Hi!
>>>>> "Peter" == Peter Zaitsev <pz@stripped> writes:
>>
>> > Does anyone have any ideas which raid chunk will be the best in general
Peter> for
>> > MYSQL on hardware raid 0 system ? Does anyone had any experience with
Peter> it ?
>>
>> No, It's not MySQL dependant I think. MySQL optimizes reads to be as big
>> as reasonable. Usually MySQL reads in 1megabyte chunks, so it's no big
>> difference, is RAID reads by 4 or 16kbytes.
To be more precise:
When scanning tables, MYSQL reads everything in 'record_buffer'
hunks. When using keys MySQL just reads the needed row from the data.
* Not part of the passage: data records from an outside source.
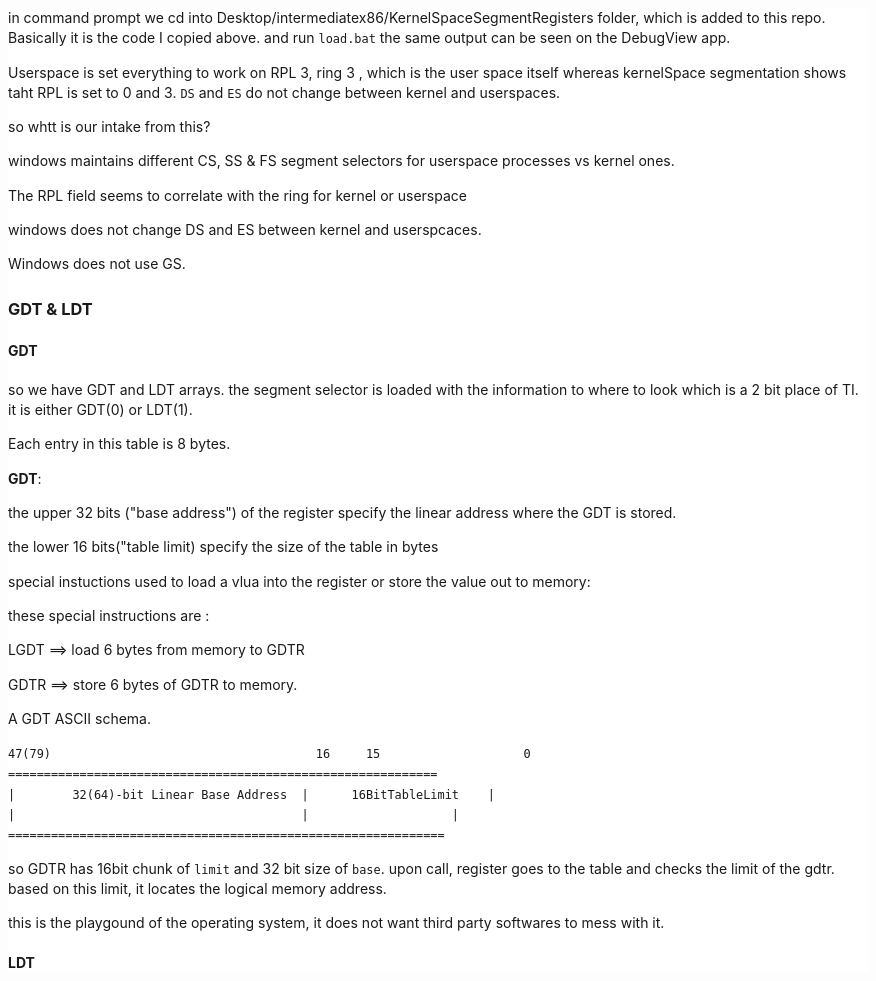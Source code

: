 in command prompt we cd into Desktop/intermediatex86/KernelSpaceSegmentRegisters folder, which is added to this repo. Basically it is the code I copied above. and run `load.bat` the same output can be seen on the DebugView app.

Userspace is set everything to work on RPL 3, ring 3 , which is the user space itself whereas kernelSpace segmentation shows taht RPL is set to 0 and 3. `DS` and `ES` do not change between kernel and userspaces.

so whtt is our intake from this?

windows maintains different CS, SS & FS segment selectors for userspace processes vs kernel ones.

The RPL field seems to correlate with the ring for kernel or userspace

windows does not change DS and ES between kernel and userspcaces.

Windows does not use GS.

### GDT & LDT

#### GDT

so we have GDT and LDT arrays. the segment selector is loaded with the information to where to look which is a 2 bit place of TI. it is either GDT\(0\) or LDT\(1\).

Each entry in this table is 8 bytes.

**GDT**:

the upper 32 bits \("base address"\) of the register specify the linear address where the GDT is stored.

the lower 16 bits\("table limit\) specify the size of the table in bytes

special instuctions used to load a vlua into the register or store the value out to memory:

these special instructions are :

LGDT ==&gt; load 6 bytes from memory to GDTR

GDTR ==&gt; store 6 bytes of GDTR to memory.

A GDT ASCII schema.

```text
47(79)                                     16     15                    0
============================================================
|        32(64)-bit Linear Base Address  |      16BitTableLimit    |
|                                        |                    |
=============================================================
```

so GDTR has 16bit chunk of `limit` and 32 bit size of `base`. upon call, register goes to the table and checks the limit of the gdtr. based on this limit, it locates the logical memory address.

this is the playgound of the operating system, it does not want third party softwares to mess with it.

#### LDT
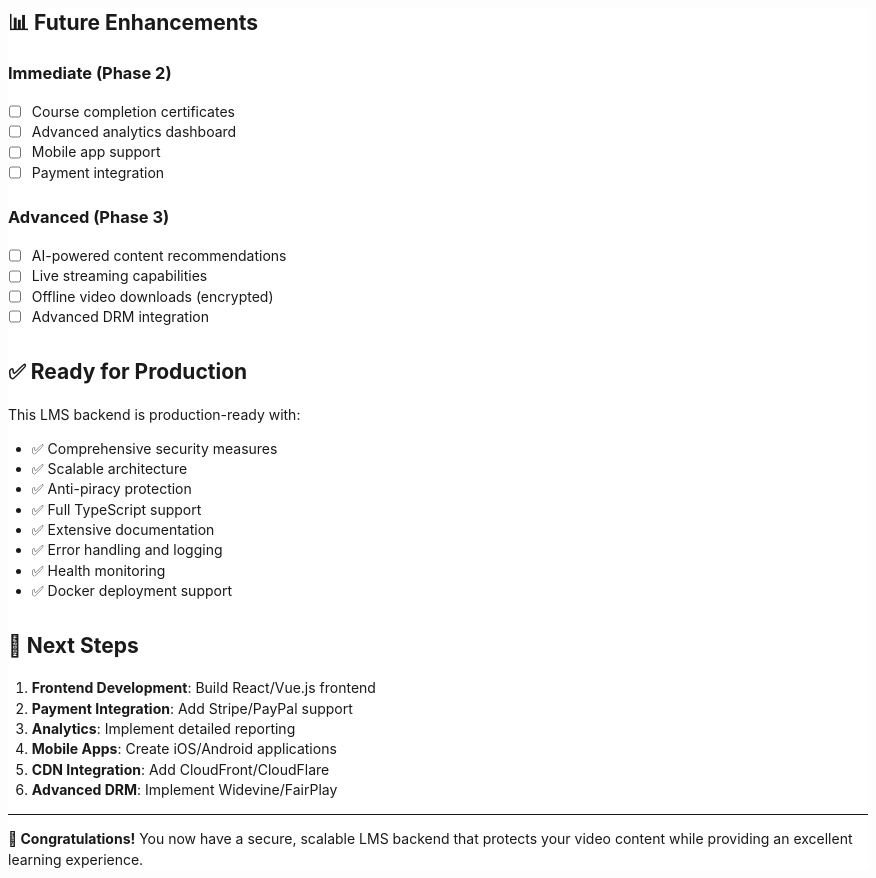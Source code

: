 ## 📊 Future Enhancements

### **Immediate (Phase 2)**
- [ ] Course completion certificates
- [ ] Advanced analytics dashboard
- [ ] Mobile app support
- [ ] Payment integration

### **Advanced (Phase 3)**
- [ ] AI-powered content recommendations
- [ ] Live streaming capabilities
- [ ] Offline video downloads (encrypted)
- [ ] Advanced DRM integration

## ✅ Ready for Production

This LMS backend is production-ready with:
- ✅ Comprehensive security measures
- ✅ Scalable architecture
- ✅ Anti-piracy protection
- ✅ Full TypeScript support
- ✅ Extensive documentation
- ✅ Error handling and logging
- ✅ Health monitoring
- ✅ Docker deployment support

## 🚀 Next Steps

1. **Frontend Development**: Build React/Vue.js frontend
2. **Payment Integration**: Add Stripe/PayPal support
3. **Analytics**: Implement detailed reporting
4. **Mobile Apps**: Create iOS/Android applications
5. **CDN Integration**: Add CloudFront/CloudFlare
6. **Advanced DRM**: Implement Widevine/FairPlay

---

**🎉 Congratulations!** You now have a secure, scalable LMS backend that protects your video content while providing an excellent learning experience.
The indexes is usually done in 1K blocks which are read on demand if
they are not in the key cache (no prefetch of key blocks).
Peter> Well. I just was going to ask a question which you almost answered... The
Peter> thing is your answer does not explain my result.
Peter> I only MYSQLD runnning on this machine. Mostly I do inserts and rang-index
Peter> scans with join. Here is MY SCSI drive statistics:
Peter> (scsi0:0:0:0)
Peter> Device using Wide/Sync transfers at 80.0 MByte/sec, offset 31
Peter> Transinfo settings: current(10/31/1/0), goal(10/31/1/0), user(10/127/1/0)
Peter> Total transfers 86472198 (56683615 reads and 29788583 writes)
Peter> < 2K 2K+ 4K+ 8K+ 16K+ 32K+ 64K+ 128K+
Peter> Reads: 5 0 45164838 3375906 3622661 1739799 2780406 0
Peter> Writes: 0 0 25822915 2908288 302002 103326 652052 0
Peter> As You See 80% of transfers which is done are 4K - rather small block (size
Peter> of EXT2 block used). This may explain slow mysql operation found then
Peter> optimizing table during simultaneosely other operation and which is more
Peter> important table scan on index.... Additionaly I am not shure how mysql does
Peter> flushing of keyblocks - does it use random write or uses self queue
Peter> optimization or scatter-gather writes ?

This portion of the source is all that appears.